[Stored data entries]
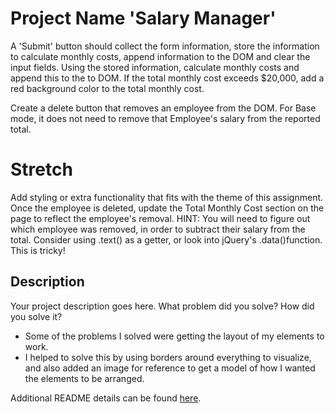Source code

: # Project Name 'Salary Manager'

A 'Submit' button should collect the form information, store the information to calculate monthly costs, append information to the DOM and clear the input fields. Using the stored information, calculate monthly costs and append this to the to DOM. If the total monthly cost exceeds $20,000, add a red background color to the total monthly cost.

Create a delete button that removes an employee from the DOM. For Base mode, it does not need to remove that Employee's salary from the reported total.

# Stretch

Add styling or extra functionality that fits with the theme of this assignment.
Once the employee is deleted, update the Total Monthly Cost section on the page to reflect the employee's removal. HINT: You will need to figure out which employee was removed, in order to subtract their salary from the total. Consider using .text() as a getter, or look into jQuery's .data()function. This is tricky!

## Description

Your project description goes here. What problem did you solve? How did you solve it?

- Some of the problems I solved were getting the layout of my elements to work. 
- I helped to solve this by using borders around everything to visualize, and also added an image for reference to get a model of how I wanted the elements to be arranged.

Additional README details can be found [here](https://github.com/PrimeAcademy/readme-template/blob/master/README.md).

Exercise goal => Every line above that holds the string "button" should be returned.

Response to the exercise =>
A 'Submit' button should collect the form information, store the information to calculate monthly costs, append information to the DOM and clear the input fields. Using the stored information, calculate monthly costs and append this to the to DOM. If the total monthly cost exceeds $20,000, add a red background color to the total monthly cost.
Create a delete button that removes an employee from the DOM. For Base mode, it does not need to remove that Employee's salary from the reported total.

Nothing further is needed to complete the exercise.